• YOUR INSTRUCTIONS
From the material below, tally every line containing "projet"; reply with the total only.

■ ■ ■ ■

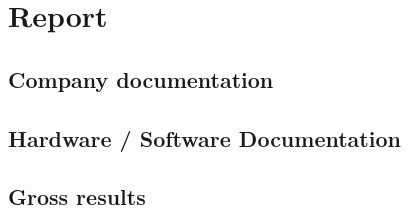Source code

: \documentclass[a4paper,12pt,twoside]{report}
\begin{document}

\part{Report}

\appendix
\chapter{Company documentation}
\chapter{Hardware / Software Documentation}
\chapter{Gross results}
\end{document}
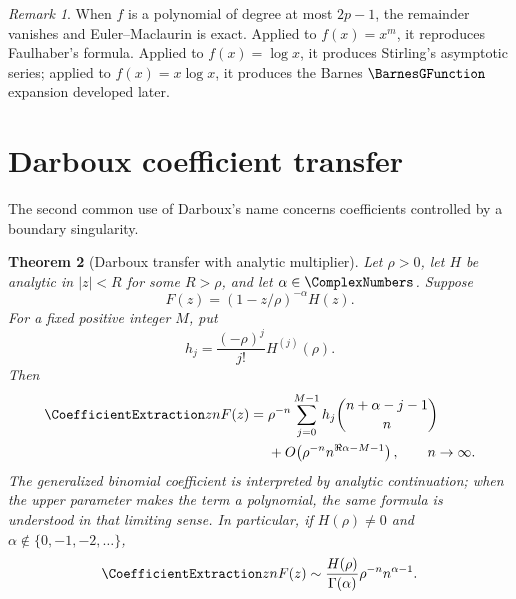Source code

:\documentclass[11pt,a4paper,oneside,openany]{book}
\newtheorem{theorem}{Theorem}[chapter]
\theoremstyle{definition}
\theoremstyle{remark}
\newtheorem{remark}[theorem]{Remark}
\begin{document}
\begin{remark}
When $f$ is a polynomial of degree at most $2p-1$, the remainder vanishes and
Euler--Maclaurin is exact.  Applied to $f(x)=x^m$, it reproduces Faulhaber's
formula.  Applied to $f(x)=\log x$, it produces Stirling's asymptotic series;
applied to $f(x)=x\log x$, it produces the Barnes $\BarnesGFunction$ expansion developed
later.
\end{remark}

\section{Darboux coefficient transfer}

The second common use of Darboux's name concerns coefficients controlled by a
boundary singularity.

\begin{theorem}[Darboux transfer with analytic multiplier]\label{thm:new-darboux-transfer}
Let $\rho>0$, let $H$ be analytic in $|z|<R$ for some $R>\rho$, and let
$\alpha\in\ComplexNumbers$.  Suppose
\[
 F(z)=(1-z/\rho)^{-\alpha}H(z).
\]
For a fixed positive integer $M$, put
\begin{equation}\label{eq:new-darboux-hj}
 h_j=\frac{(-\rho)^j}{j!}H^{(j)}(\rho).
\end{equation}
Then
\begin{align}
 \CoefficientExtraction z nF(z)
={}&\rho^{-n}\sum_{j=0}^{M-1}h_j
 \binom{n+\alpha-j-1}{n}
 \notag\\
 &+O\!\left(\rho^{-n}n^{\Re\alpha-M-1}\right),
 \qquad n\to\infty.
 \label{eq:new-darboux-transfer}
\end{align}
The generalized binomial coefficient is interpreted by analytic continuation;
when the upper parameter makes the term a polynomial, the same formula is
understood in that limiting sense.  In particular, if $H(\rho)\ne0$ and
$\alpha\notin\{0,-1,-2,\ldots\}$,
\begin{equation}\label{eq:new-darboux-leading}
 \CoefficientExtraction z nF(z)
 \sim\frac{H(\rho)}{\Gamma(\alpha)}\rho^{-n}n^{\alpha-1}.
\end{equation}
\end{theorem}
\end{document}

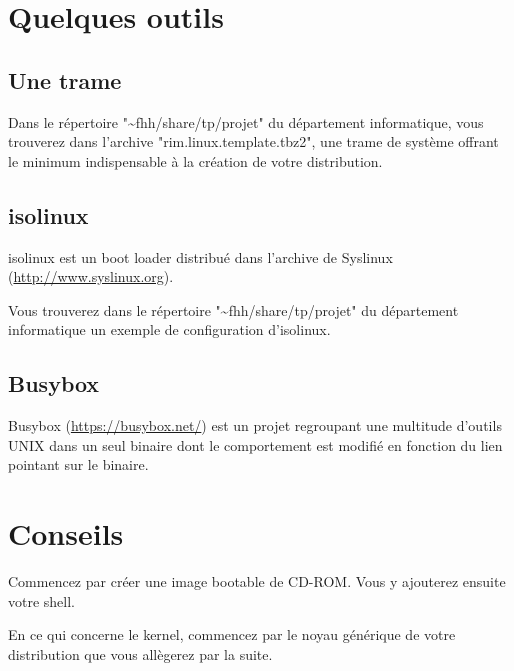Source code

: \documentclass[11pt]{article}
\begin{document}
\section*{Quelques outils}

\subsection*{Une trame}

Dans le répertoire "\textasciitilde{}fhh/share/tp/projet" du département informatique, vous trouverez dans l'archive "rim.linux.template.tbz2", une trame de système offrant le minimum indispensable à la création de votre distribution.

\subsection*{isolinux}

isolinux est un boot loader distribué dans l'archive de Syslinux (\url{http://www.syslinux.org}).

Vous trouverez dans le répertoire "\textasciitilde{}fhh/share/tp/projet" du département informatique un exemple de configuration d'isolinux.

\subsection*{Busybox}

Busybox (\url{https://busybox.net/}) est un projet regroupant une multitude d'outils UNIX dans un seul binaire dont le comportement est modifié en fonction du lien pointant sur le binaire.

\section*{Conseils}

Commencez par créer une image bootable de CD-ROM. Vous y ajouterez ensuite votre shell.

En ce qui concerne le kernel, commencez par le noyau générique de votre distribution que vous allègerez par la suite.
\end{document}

■ ■ ■ ■

• REPLY TO THE EXERCISE
3